The Supreme Court ruled last month that non-indigenous residents had until last Wednesday to leave the vast Raposa Serra do Sol indigenous reserve in northern Brazil.
Most outsiders left the region by the deadline, but the owners of several large rice farms and families who worked on them were still in the area, according to the National Foundation for the Indian.
Early on Friday, some 300 Federal Police agents entered the vast area to evict the holdouts, the government news wire Agencia Brasil reported.
At 17,000km², the forested territory in northern Brazil, along the border with Venezuela and Guyana, is equal to half the size of Belgium.
The farmers had earlier vowed to fight any attempt to force them out, and several stockpiled arms and threatened to blow up bridges and spike roads if police moved in.

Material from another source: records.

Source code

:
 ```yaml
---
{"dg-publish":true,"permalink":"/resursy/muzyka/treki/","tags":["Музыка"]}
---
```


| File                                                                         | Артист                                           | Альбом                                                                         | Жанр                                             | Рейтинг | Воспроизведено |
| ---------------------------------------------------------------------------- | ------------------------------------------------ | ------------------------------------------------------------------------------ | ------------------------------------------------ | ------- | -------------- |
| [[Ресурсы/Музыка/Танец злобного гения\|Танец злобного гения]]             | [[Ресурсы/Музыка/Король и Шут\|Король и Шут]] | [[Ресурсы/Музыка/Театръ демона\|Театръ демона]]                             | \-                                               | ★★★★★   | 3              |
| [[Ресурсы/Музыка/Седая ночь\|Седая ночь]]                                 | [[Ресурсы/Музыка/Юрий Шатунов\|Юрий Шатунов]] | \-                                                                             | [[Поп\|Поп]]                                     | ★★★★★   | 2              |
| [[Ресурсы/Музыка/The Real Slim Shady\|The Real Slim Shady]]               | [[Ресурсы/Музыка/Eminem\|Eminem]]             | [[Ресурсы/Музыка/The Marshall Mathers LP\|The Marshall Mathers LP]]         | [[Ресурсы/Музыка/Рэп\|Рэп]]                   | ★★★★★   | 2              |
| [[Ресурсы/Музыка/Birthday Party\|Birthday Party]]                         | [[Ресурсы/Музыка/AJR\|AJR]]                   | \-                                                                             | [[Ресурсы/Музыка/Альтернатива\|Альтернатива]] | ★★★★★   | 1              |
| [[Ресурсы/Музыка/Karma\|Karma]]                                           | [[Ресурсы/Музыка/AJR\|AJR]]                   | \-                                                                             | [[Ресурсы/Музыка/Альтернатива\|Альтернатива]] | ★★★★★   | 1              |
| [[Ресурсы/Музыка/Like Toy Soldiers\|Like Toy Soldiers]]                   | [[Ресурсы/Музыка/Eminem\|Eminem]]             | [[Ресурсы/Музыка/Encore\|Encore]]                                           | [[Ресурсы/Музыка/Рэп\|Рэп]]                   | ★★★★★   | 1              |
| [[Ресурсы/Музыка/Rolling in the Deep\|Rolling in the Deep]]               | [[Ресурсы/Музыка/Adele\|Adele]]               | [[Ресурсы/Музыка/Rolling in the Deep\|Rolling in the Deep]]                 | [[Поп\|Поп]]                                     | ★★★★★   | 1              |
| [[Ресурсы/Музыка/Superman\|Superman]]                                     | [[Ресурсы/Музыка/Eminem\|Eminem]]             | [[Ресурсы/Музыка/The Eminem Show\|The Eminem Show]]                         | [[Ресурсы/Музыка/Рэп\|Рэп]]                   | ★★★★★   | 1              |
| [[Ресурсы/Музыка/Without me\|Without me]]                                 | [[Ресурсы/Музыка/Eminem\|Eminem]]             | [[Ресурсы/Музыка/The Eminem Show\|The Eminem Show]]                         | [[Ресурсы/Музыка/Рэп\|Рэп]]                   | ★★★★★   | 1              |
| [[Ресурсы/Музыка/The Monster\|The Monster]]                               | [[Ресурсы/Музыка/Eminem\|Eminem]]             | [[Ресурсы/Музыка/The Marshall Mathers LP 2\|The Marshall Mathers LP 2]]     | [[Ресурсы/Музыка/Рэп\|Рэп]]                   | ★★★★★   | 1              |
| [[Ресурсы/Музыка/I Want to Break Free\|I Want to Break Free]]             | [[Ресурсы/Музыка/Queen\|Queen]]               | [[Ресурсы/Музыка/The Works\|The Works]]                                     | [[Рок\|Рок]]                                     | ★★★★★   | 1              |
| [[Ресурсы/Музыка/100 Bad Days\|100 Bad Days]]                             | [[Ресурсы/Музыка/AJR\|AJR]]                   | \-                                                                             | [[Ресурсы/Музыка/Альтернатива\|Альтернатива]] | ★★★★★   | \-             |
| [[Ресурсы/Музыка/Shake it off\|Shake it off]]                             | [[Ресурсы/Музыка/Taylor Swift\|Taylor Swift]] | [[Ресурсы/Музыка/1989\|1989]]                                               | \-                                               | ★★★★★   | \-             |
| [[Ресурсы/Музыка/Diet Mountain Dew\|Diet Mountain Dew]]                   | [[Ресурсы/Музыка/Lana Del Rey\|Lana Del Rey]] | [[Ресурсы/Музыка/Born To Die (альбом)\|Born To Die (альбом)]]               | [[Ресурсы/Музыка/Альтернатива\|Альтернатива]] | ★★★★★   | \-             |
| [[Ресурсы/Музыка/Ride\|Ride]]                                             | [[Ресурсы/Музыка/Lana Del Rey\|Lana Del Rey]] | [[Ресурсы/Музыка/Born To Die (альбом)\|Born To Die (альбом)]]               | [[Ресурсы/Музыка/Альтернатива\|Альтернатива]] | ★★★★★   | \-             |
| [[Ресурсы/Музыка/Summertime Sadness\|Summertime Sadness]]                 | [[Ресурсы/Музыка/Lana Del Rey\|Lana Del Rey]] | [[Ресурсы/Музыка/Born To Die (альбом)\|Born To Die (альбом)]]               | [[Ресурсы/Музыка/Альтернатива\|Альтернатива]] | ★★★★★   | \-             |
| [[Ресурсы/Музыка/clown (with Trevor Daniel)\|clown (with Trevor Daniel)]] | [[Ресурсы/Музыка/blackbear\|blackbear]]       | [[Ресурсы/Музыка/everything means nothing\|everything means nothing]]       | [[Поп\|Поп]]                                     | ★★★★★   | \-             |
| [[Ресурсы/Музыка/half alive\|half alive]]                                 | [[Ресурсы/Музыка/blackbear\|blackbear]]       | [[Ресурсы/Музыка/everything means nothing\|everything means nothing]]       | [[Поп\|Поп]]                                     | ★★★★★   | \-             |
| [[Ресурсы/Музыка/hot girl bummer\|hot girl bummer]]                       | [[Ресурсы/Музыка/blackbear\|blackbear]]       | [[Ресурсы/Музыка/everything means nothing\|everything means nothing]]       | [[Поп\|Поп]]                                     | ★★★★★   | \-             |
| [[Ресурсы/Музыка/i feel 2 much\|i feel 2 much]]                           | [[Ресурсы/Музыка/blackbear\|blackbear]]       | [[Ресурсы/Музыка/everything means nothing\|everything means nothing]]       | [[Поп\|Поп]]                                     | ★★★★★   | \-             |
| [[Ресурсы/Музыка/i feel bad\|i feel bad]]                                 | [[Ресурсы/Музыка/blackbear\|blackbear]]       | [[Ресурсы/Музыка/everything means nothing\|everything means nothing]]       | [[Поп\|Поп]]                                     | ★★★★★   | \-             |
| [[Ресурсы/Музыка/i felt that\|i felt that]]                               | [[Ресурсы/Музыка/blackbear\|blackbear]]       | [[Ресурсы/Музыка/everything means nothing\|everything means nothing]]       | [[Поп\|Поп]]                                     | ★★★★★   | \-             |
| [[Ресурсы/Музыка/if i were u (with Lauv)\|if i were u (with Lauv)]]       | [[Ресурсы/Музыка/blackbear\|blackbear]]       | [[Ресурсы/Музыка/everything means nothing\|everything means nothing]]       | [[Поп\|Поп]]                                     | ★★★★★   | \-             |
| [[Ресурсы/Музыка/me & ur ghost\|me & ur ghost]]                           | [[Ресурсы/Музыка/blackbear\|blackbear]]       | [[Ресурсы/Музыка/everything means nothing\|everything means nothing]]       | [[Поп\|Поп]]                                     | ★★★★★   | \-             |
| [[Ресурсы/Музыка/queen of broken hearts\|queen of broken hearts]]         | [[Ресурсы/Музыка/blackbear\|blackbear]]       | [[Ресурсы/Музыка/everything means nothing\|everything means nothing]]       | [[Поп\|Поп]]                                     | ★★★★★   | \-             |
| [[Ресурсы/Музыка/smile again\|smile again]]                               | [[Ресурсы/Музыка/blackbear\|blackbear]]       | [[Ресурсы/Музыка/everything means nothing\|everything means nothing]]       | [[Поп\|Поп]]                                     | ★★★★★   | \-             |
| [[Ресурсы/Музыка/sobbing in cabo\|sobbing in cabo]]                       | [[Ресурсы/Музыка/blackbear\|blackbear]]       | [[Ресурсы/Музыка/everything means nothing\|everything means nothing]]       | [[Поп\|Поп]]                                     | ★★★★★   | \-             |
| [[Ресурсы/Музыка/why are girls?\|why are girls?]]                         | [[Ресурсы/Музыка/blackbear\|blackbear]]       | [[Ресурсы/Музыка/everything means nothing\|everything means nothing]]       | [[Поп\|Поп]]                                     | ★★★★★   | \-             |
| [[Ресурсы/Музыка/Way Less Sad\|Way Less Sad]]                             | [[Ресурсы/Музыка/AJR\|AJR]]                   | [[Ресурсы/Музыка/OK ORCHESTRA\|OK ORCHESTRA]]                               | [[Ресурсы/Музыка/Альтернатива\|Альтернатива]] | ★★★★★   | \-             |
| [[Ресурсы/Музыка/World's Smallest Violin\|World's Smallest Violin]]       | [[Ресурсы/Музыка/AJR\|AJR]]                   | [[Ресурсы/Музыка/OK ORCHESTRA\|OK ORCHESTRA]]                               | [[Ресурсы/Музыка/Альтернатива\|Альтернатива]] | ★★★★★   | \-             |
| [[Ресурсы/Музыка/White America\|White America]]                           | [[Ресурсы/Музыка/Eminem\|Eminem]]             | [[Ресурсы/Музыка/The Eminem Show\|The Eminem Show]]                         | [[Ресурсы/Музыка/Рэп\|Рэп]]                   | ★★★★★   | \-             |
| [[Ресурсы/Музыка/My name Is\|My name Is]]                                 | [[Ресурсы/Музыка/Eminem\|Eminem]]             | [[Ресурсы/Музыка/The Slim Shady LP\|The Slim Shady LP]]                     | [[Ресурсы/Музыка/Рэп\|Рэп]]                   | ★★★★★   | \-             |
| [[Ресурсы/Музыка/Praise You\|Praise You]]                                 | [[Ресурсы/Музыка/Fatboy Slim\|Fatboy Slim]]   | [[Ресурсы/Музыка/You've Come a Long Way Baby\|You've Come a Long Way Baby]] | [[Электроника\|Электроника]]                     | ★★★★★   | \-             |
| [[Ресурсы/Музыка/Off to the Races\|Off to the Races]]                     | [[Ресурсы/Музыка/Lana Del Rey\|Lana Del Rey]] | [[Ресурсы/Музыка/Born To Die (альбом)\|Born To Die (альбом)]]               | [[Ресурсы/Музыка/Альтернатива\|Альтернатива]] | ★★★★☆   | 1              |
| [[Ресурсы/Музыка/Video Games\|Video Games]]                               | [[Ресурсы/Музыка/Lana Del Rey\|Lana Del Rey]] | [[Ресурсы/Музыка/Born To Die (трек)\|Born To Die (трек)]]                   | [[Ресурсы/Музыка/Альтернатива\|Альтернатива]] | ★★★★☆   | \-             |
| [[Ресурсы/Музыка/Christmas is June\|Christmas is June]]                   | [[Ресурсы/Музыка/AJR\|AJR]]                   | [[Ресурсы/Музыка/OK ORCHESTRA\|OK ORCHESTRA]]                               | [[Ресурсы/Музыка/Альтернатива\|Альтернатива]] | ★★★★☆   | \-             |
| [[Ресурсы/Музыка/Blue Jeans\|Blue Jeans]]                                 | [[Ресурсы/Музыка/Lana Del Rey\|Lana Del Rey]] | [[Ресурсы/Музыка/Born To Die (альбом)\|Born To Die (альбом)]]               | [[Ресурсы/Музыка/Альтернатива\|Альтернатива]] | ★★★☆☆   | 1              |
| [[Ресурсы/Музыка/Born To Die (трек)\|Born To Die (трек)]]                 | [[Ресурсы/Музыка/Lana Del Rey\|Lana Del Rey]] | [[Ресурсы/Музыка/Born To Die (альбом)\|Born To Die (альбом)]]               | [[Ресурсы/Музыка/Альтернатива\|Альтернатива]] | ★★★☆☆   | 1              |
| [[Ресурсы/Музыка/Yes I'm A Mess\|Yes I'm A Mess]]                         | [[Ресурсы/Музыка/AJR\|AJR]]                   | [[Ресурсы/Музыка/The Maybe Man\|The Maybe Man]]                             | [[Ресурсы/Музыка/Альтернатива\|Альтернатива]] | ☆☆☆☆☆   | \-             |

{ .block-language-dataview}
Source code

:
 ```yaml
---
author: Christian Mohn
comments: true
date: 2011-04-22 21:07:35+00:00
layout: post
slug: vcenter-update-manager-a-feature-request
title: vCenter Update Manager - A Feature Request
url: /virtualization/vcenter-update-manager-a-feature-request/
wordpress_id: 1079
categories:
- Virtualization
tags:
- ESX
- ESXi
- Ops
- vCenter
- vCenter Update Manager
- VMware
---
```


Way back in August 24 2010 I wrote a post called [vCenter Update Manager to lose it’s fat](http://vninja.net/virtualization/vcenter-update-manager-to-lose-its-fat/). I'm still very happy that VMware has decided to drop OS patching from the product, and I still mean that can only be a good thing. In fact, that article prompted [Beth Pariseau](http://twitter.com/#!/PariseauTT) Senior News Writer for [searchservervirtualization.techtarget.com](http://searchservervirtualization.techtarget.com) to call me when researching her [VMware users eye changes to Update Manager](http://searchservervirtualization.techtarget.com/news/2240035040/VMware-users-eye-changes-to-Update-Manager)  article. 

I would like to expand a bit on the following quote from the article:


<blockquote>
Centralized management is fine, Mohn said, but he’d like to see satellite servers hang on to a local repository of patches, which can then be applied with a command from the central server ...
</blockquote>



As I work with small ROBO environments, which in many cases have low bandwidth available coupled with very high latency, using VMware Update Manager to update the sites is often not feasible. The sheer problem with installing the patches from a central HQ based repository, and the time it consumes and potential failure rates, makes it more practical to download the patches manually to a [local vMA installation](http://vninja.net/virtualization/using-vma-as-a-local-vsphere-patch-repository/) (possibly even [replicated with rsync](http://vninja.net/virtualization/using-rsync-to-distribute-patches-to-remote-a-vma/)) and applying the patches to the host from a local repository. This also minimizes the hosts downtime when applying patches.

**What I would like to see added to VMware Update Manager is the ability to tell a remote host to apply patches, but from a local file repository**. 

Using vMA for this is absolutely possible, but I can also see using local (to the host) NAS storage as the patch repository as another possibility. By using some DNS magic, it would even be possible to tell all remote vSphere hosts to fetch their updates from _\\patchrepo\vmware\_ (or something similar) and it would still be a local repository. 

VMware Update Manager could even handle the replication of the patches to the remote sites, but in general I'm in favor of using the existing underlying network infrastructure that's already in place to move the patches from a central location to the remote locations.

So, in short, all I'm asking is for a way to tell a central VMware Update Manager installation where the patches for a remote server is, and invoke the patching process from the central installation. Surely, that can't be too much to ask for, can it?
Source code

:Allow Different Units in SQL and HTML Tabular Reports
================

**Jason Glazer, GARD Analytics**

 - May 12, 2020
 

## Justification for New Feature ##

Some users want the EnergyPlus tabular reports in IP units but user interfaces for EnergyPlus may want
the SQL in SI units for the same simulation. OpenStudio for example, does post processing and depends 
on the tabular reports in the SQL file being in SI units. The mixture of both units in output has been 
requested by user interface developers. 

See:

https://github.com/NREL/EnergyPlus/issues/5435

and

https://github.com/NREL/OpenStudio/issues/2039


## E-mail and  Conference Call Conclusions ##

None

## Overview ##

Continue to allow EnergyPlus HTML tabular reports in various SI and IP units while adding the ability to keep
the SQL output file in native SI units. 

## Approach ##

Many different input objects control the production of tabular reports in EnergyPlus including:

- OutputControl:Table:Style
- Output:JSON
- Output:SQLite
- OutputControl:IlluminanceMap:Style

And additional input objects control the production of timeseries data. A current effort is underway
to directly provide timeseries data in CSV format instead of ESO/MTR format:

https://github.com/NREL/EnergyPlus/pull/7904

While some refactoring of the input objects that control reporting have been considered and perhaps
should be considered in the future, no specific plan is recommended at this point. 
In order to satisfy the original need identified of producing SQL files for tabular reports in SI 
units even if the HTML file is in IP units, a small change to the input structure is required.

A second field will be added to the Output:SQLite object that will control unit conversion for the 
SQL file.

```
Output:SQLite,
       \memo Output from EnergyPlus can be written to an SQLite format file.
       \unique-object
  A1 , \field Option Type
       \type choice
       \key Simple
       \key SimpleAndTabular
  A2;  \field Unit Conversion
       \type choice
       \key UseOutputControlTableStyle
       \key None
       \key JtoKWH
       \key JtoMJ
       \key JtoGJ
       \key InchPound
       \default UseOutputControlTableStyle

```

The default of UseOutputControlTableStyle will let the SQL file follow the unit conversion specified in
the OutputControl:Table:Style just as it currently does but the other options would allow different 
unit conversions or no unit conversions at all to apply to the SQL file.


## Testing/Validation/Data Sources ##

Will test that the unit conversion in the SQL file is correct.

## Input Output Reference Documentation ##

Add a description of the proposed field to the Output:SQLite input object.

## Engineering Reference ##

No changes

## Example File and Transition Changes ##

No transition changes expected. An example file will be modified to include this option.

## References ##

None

Police have set up five operational bases in the reserve to enforce the court ruling, Agencia Brasil said.
Last month the Brazilian Supreme Court upheld the integrity of the vast reserve, issuing a final ruling on a 30-year dispute over the rights of native groups to lands in South America’s largest country.
Some 19,000 members of the indigenous Macuxi, Wapichana, Ingariko, Taurepang and Patamona tribes call the territory home.
The dispute has raged since the 1970s between the native groups seeking to protect the forest, their ancestral lands and their traditional way of life, and white agricultural and industrial interests.